Hello dear keyboard players!

*How many ledger lines do you accept to read* before you prefer an _ottava sopra_ or _bassa_? I'm typing a score that nearly encompasses the piano's range and feel the original pretty illegible.

This seems to depend on the instrument. One flautist tells "do use ledger lines, we're used to them, no _ottava sopra_ at all please" despite they need 5 ledger lines for the C and the instrument can play higher, like F. Bur violinists happily read ottava sopra above the 3rd ledger line more or less, as they need _8va_ and even _15a_ anyway since the instrument reaches more than an octave higher than the flute.

So what about you keyboard players?

And: are you used to the *octaviating clefs*? Treble clef with an 8 on top, bass clef with an 8 below. They spare the dotted lines over the notes. I feel piano scores are already overloaded.

Thanks!


----------



## mbhaub

When the music gets so high that a player has to stop and count ledger lines it's time for the 8va-------- to come out. The octaviating clefs are useful for vocal work, but I'd skip them for keyboard writing. As a player I vastly prefer the dotted lines.


----------



## mikeh375

Octave clefs are best avoided for keyboards, I've never seen them for piano music and wouldn't advise using them. Theoretically speaking however, I can't see why they couldn't be used so long as they are used for a prolonged period and are clearly marked, perhaps with a cautionary note to highlight their use as that little 8 can be missed. 
When I write out music, if the dots are beyond perhaps a high 4 ledger line G for a good number of bars, I'll use the 8va, likewise if the bass gets below 3 ledger G for a prolonged period then I will also revert to 8va signs, but ymmv and the circumstances of the music might dictate otherwise. Clarity is of the essence in these matters.


----------



## Vasks

Enthalpy said:


> And: are you used to the *octaviating clefs*?


No, don't do it


----------



## Enthalpy

I heard you!

The 8 above or under the clef are so tiny anyway. I didn't find how to magnify them. As users say: Lilypond can do everything - but how?

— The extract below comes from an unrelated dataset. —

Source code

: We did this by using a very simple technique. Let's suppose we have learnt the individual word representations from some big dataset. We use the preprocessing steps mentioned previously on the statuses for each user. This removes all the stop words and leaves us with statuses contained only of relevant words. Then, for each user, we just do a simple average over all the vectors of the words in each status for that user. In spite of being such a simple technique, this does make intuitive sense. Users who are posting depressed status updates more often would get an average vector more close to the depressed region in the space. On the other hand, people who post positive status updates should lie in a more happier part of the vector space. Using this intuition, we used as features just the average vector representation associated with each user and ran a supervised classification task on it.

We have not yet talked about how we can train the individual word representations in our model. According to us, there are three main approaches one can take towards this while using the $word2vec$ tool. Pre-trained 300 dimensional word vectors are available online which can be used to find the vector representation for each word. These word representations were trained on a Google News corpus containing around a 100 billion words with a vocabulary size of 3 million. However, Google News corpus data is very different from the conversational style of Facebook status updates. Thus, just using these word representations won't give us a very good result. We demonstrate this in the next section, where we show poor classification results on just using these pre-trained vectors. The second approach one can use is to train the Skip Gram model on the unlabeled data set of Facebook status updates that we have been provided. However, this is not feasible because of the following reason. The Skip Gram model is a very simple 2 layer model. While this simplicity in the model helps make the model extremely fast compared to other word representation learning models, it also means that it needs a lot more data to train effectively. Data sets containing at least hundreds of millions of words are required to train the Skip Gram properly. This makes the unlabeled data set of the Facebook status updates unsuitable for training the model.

So I use 8va----- and 8vb----- and try to make sensible choices, accepting around 4 ledger lines before ottavating.

Many thanks!


----------



## Enthalpy

The result is there, following your advice as far as I could
talkclassical
Exceptionally, a plain violinist wrote a piano score that is very nice and brings a lot to the piece.


----------



## Krummhorn

As to ledger lines, what bothers me the most is when a composer and/or arranger will insert the Alto clef smack dab in the middle of a section of Treble clef ... to save one or two ledger lines? I don't read Alto clef - never had the need for it. Some of my Brahms organ pieces are like that.


----------



## RobertJTh

Krummhorn said:


> As to ledger lines, what bothers me the most is when a composer and/or arranger will insert the Alto clef smack dab in the middle of a section of Treble clef ... to save one or two ledger lines? I don't read Alto clef - never had the need for it. Some of my Brahms organ pieces are like that.

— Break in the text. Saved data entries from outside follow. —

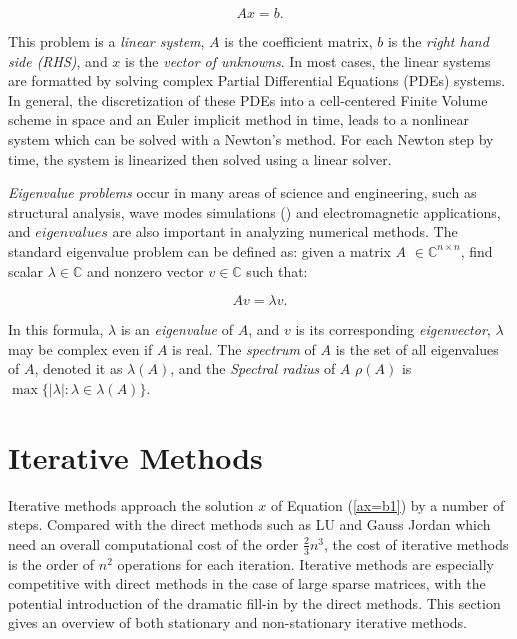 \begin{equation}
\label{ax=b1}
Ax=b.
\end{equation}

This problem is a \textit{linear system}, $A$ is the coefficient matrix, $b$ is the \textit{right hand side (RHS)}, and $x$ is the \textit{vector of unknowns}. In most cases, the linear systems are formatted by solving complex Partial Differential Equations (PDEs) systems. In general, the discretization of these PDEs into a cell-centered Finite Volume scheme in space and an Euler implicit method in time, leads to a nonlinear system which can be solved with a Newton’s method. For each Newton step by time, the system is linearized then solved using a linear solver.

\textit{Eigenvalue problems} occur in many areas of science and engineering, such as structural analysis, wave modes simulations (\cite{liu2018highly}) and electromagnetic applications, and $eigenvalues$ are also important in analyzing numerical methods. The standard eigenvalue problem can be defined as: given a matrix $A$ $\in \mathbb{C}^{n \times n}$, find scalar $\lambda \in \mathbb{C}$ and nonzero vector $v \in \mathbb{C}$ such that: 

\begin{equation}
\label{av=lv}
Av=\lambda v.
\end{equation}

In this formula, $\lambda$ is an \textit{eigenvalue} of $A$, and $v$ is its corresponding \textit{eigenvector}, $\lambda$ may be complex even if $A$ is real. The \textit{spectrum} of $A$ is the set of all eigenvalues of $A$, denoted it as $\lambda(A)$, and the \textit{Spectral radius} of $A$ $\rho(A)$ is $\max\{|\lambda|: \lambda \in \lambda(A)\}$. 

\section{Iterative Methods}

Iterative methods approach the solution $x$ of Equation (\ref{ax=b1}) by a number of steps. Compared with the direct methods such as LU and Gauss Jordan which need an overall computational cost of the order $\frac{2}{3}n^3$, the cost of iterative methods is the order of $n^2$ operations for each iteration. Iterative methods are especially competitive with direct methods in the case of large sparse matrices, with the potential introduction of the dramatic fill-in by the direct methods. This section gives an overview of both stationary and non-stationary iterative methods.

I've got a second-hand copy of the breitkopf edition of Brahms' organ works, and it's full of paper cutouts with handwritten lines of music in treble and bass keys, pasted over the original alto clef passages. So yes, I think every organist will agree that this is extremely annoying. Same with the old Bach edition, plenty of alto and tenor clefs. Even octaviating clefs would be better, since organists are used to play passages an octave higher or lower than notated, depending on the registration.


----------



## Enthalpy

That must be a matter of habits and uses. I played Saint-Saëns' _Swan_ on the bassoon, from a cello score. Some arranger had suppressed the tenor clef and rewritten everything in bass and treble clefs. The result was seriously annoying.

Not only did the score use the clefs at heights unusual on the bassoon, where the tenor clef fits the tenor register nicely. As the bass and treble clefs lack overlap, the legitimate need to keep the same clef for some duration let use many ledger lines. Despite being initially a violinist, I say as all bassoonists do, "Don't use the treble clef where the tenor clef fits".

Or in fact, legitimate uses for the treble clef are not common on the bassoon, which has less range than the cello. A conventional limit for the bassoon is F on the upper line with the treble clef, still well readable with four ledger lines and the tenor clef, and as soon as the music leaves this upper limit, the tenor clef is more comfortable.


----------



## bagpipers

You don't have to go 8va anymore ,8 below the note means an octave higher than written and 8 above is your piccolo clef.
The A above high C for 8 above the note ,honestly on a piano I would just use ledger lines for the low notes


----------